Given an integer $$k>1$$, a privacy-preserving query processor (i.e. randomised algorithm) $$\mathcal{A}$$, and some constant $$c$$, we say that the discriminant $$\omega(k, \mathcal{A}) \ge c$$ if there exist k possible database instances $$D_1, \ldots, D_k$$ and disjoint sets $$S_1, \ldots, S_k$$, such that $$P(\mathcal{A}(D_i) \in S_i) \ge c$$ for $$i = 1, \ldots, k$$ (the randomness depends only on $$\mathcal{A}$$).

The No Free Lunch Theorem then states

Let $$q$$ be a query with $$k$$ possible outcomes. Let $$\mathcal{A}$$ be a privacy-infusing query processor with discriminant $$\omega(k, \mathcal{A}) > 1 - \epsilon$$. Then there exists a probability distribution $$\mathcal{P}$$ over database instances $$D$$ such that $$q(D)$$ is uniform, but for which an attacker, given $$\mathcal{A(d)}$$, can guess $$q(D)$$ with probability at least $$1 - \epsilon$$.

The proof given in the paper appears elegant:

Choose database instances $$D_1, \ldots, D_k$$ such that $$\forall i, q(D_i) = i$$. Choose sets $$S_1, \ldots, S_k$$ as in the definition of discriminants above, so that $$\omega(k, \mathcal{A}) \ge min_i P(\mathcal{A}(D_i) \in S_i > 1-\epsilon$$, with the probability depending only on the randomness in $$\mathcal{A}$$. Let $$\mathcal{P}$$ be uniform over $$D_1, \ldots, D_k$$. The attacker's strategy is to guess $$q(D) = i$$ if $$\mathcal{A}(D) \in S_i$$ and to guess randomly if $$\mathcal{A}(D)$$ is not in any of the $$S_i$$.

While the theorem is widely cited, the choice of $$S_i$$ in the proof above appears dubious to: it seems not necessarily possible to make a choice such that $$\omega(k, \mathcal{A}) \ge min_i P(\mathcal{A}(D_i) \in S_i > 1-\epsilon$$ for a $$D_i$$ from the first step.
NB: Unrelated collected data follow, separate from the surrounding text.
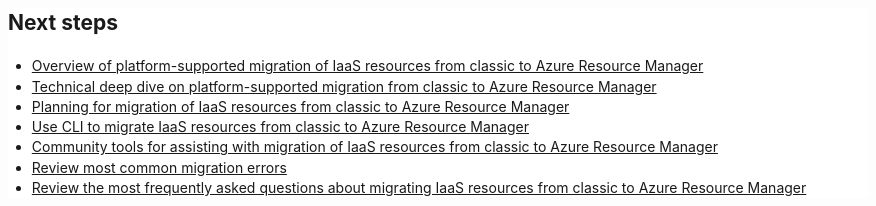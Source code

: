 ## Next steps
* [Overview of platform-supported migration of IaaS resources from classic to Azure Resource Manager](migration-classic-resource-manager-overview.md?toc=%2fazure%2fvirtual-machines%2fwindows%2ftoc.json)
* [Technical deep dive on platform-supported migration from classic to Azure Resource Manager](migration-classic-resource-manager-deep-dive.md?toc=%2fazure%2fvirtual-machines%2fwindows%2ftoc.json)
* [Planning for migration of IaaS resources from classic to Azure Resource Manager](migration-classic-resource-manager-plan.md?toc=%2fazure%2fvirtual-machines%2fwindows%2ftoc.json)
* [Use CLI to migrate IaaS resources from classic to Azure Resource Manager](../linux/migration-classic-resource-manager-cli.md?toc=%2fazure%2fvirtual-machines%2fwindows%2ftoc.json)
* [Community tools for assisting with migration of IaaS resources from classic to Azure Resource Manager](migration-classic-resource-manager-community-tools.md?toc=%2fazure%2fvirtual-machines%2fwindows%2ftoc.json)
* [Review most common migration errors](migration-classic-resource-manager-errors.md?toc=%2fazure%2fvirtual-machines%2fwindows%2ftoc.json)
* [Review the most frequently asked questions about migrating IaaS resources from classic to Azure Resource Manager](migration-classic-resource-manager-faq.md?toc=%2fazure%2fvirtual-machines%2fwindows%2ftoc.json)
Consider the following counterexample.

• $$D$$ drawn from $$\{1, 2, 3\}$$
• $$q(d) = \mathrm{true}$$ if $$d = 3$$ else $$\mathrm{false}$$
• $$\mathcal{A}$$ maps $$D$$ to either $$a$$ or $$b$$ as follows
• $$\mathcal{A}(1) = a$$ with probability $$1-\epsilon$$ (else $$b$$)
• $$\mathcal{A}(2) = b$$ with probability $$1-\epsilon$$ (else $$a$$)
• $$\mathcal{A}(3) = a$$ with probability 0.5 (else $$b$$)
• Hence $$\omega(k = 2, \mathcal{A}) = 1-\epsilon$$, since it is possible to almost perfectly discriminate input values 1 and 2.

It does not appear possible to instantiate $$S_i$$ and $$D_i$$ such that the construction in the proof holds, nor does it seem possible to learn anything about $$q(D)$$ with confidence $$1-\epsilon$$.

Is the proof incorrect? If so, what exactly is the interpretation of the No Free Lunch Theorem? If not, how is the above counterexample misguided?